Define $L: l_2 \rightarrow l_2$ by $L(x_1, x_2, ...) = (y_1, y_2, ...)$, where $y_n = (x_1 + x_2 + ... + x_n)/n^2$. Show that $||L|| \leq (\sum_{n=1}^\infty 1/n^2)^{1/2}$.

My proof:

By the Cauchy-Schwarz inequality,$(\sum_{i=1}^n |a_i|)^2$ $= (\sum_{i=1}^n 1*|a_i|)^2$ $\leq(\sum_{i=1}^n 1^2)(\sum_{i=1}^n a_i) = n \sum_{i=1}^n |a_i|^2$ for any sequence of numbers $\lbrace a_i \rbrace$. Thus, for any x in $l_2$, $||Lx||^2$ $= \sum_{n=1}^\infty |(1/n^2) \sum_{i=1}^n x_i|^2$ $=\sum_{n=1}^\infty (|\sum_{i=1}^n x_i/n^2|)^2$ $\leq \sum_{n=1}^\infty (\sum_{i=1}^n |x_i/n^2|)^2$ $\leq \sum_{n=1}^\infty n \sum_{i=1}^n |x_i/n^2|^2$ $= \sum_{n=1}^\infty n \sum_{i=1}^n |x_i|^2/n^4$ $= \sum_{n=1}^\infty (n/n^4) \sum_{i=1}^n |x_i|^2$ $\leq \sum_{n=1}^\infty (1/n^3) ||x||^2$ $= ||x||^2 \sum_{n=1}^\infty 1/n^3$ $< ||x||^2 \sum_{n=1}^\infty 1/n^2$. Therefore, for any x in $l_2$, $||Lx|| < ||x||(\sum_{n=1}^\infty 1/n^2)^{1/2}$. In particular, $||L|| = sup \lbrace ||Lx||: ||x|| \leq 1 \rbrace \leq (\sum_{n=1}^\infty 1/n^2)^{1/2}$.

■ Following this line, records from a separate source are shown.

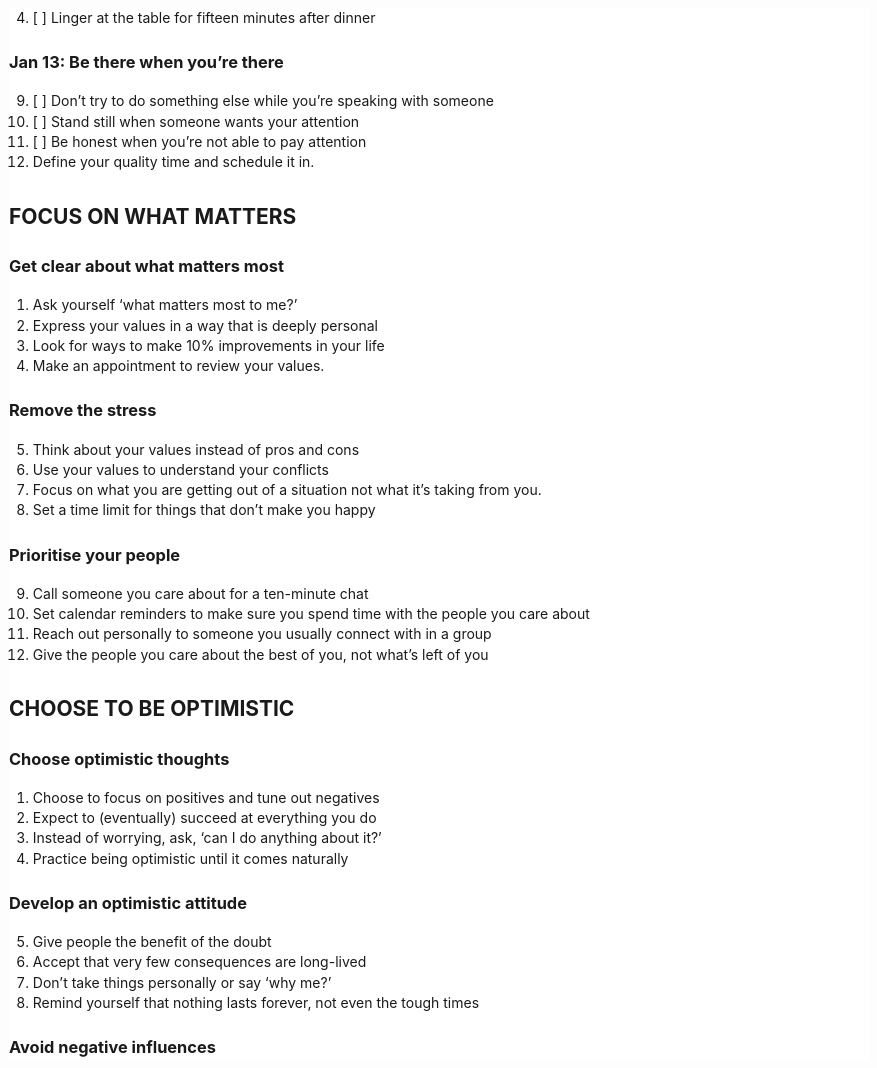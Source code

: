 4. [ ] Linger at the table for fifteen minutes after dinner

### Jan 13: Be there when you’re there

9. [ ] Don’t try to do something else while you’re speaking with someone
10. [ ] Stand still when someone wants your attention
11. [ ] Be honest when you’re not able to pay attention
12. Define your quality time and schedule it in.

## FOCUS ON WHAT MATTERS

### Get clear about what matters most

1. Ask yourself ‘what matters most to me?’
2. Express your values in a way that is deeply personal
3. Look for ways to make 10% improvements in your life
4. Make an appointment to review your values.

### Remove the stress

5. Think about your values instead of pros and cons
6. Use your values to understand your conflicts
7. Focus on what you are getting out of a situation not
   what it’s taking from you.
8. Set a time limit for things that don’t make you happy

### Prioritise your people

9. Call someone you care about for a ten-minute chat
10. Set calendar reminders to make sure you spend time with the people you care about
11. Reach out personally to someone you usually connect with in a group
12. Give the people you care about the best of you, not what’s left of you

## CHOOSE TO BE OPTIMISTIC

### Choose optimistic thoughts

1. Choose to focus on positives and tune out negatives
2. Expect to (eventually) succeed at everything you do
3. Instead of worrying, ask, ‘can I do anything about it?’
4. Practice being optimistic until it comes naturally

### Develop an optimistic attitude

5. Give people the benefit of the doubt
6. Accept that very few consequences are long-lived
7. Don’t take things personally or say ‘why me?’
8. Remind yourself that nothing lasts forever, not even
   the tough times

### Avoid negative influences
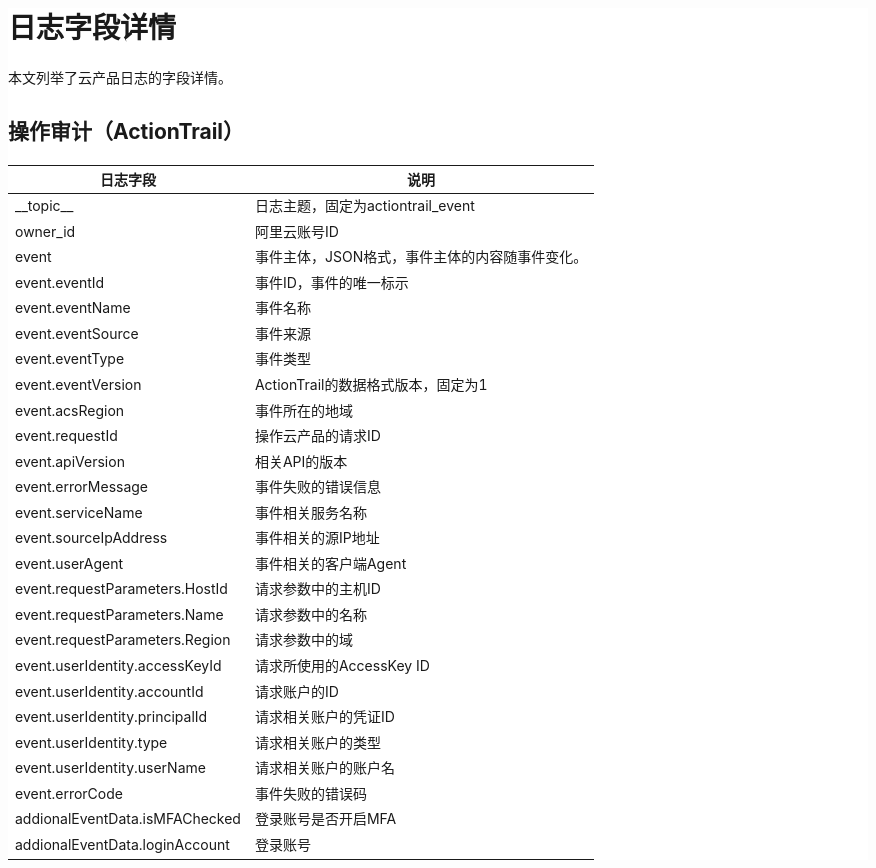 # 日志字段详情

本文列举了云产品日志的字段详情。

## 操作审计（ActionTrail）

|日志字段|说明|
|----|--|
|\_\_topic\_\_|日志主题，固定为actiontrail\_event|
|owner\_id|阿里云账号ID|
|event|事件主体，JSON格式，事件主体的内容随事件变化。|
|event.eventId|事件ID，事件的唯一标示|
|event.eventName|事件名称|
|event.eventSource|事件来源|
|event.eventType|事件类型|
|event.eventVersion|ActionTrail的数据格式版本，固定为1|
|event.acsRegion|事件所在的地域|
|event.requestId|操作云产品的请求ID|
|event.apiVersion|相关API的版本|
|event.errorMessage|事件失败的错误信息|
|event.serviceName|事件相关服务名称|
|event.sourceIpAddress|事件相关的源IP地址|
|event.userAgent|事件相关的客户端Agent|
|event.requestParameters.HostId|请求参数中的主机ID|
|event.requestParameters.Name|请求参数中的名称|
|event.requestParameters.Region|请求参数中的域|
|event.userIdentity.accessKeyId|请求所使用的AccessKey ID|
|event.userIdentity.accountId|请求账户的ID|
|event.userIdentity.principalId|请求相关账户的凭证ID|
|event.userIdentity.type|请求相关账户的类型|
|event.userIdentity.userName|请求相关账户的账户名|
|event.errorCode|事件失败的错误码|
|addionalEventData.isMFAChecked|登录账号是否开启MFA|
|addionalEventData.loginAccount|登录账号|
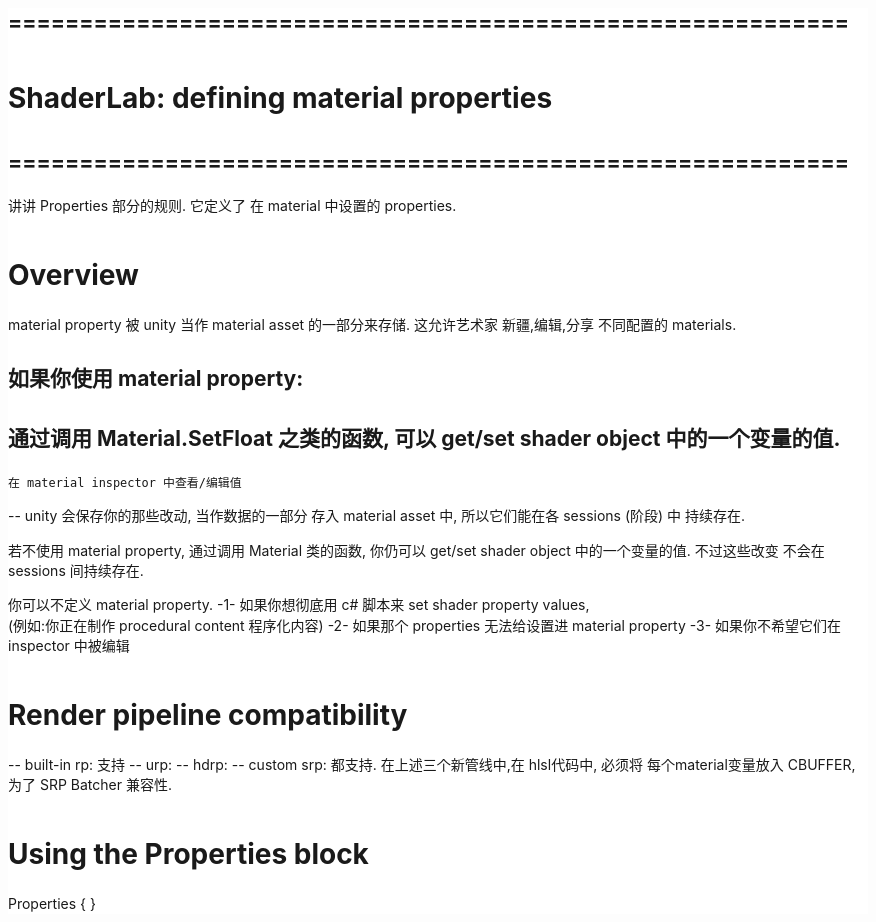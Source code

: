 
## =========================================================== #
#     ShaderLab: defining material properties
## =========================================================== #
讲讲 Properties 部分的规则.
它定义了 在 material 中设置的 properties.

# Overview
material property 被 unity 当作 material asset 的一部分来存储.
这允许艺术家 新疆,编辑,分享 不同配置的 materials.

如果你使用 material property:
--
   通过调用 Material.SetFloat  之类的函数, 可以 get/set shader object 中的一个变量的值.
--
    在 material inspector 中查看/编辑值
--
    unity 会保存你的那些改动, 当作数据的一部分 存入 material asset 中, 
    所以它们能在各 sessions (阶段) 中 持续存在.


若不使用 material property, 通过调用 Material 类的函数, 你仍可以 get/set shader object 中的一个变量的值. 不过这些改变 不会在 sessions 间持续存在.

你可以不定义 material property.
-1- 如果你想彻底用 c# 脚本来 set shader property values,  
    (例如:你正在制作 procedural content 程序化内容) 
-2- 如果那个  properties 无法给设置进 material property
-3- 如果你不希望它们在 inspector 中被编辑


# Render pipeline compatibility
-- built-in rp:
    支持
-- urp:
-- hdrp:
-- custom srp:
    都支持.
    在上述三个新管线中,在 hlsl代码中, 必须将 每个material变量放入 CBUFFER, 为了 SRP Batcher 兼容性.

# Using the Properties block
Properties
{
    <Material property declaration>
    <Material property declaration>
}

My concern is that my proof apparently gets a better bound than the problem statement suggests ($1/n^3$ instead of just $1/n^2$), which makes me suspicious that I'm missing a "*n" somewhere, but even after looking carefully at it a few times, I can't find anything. Any help verifying or finding an error would be appreciated.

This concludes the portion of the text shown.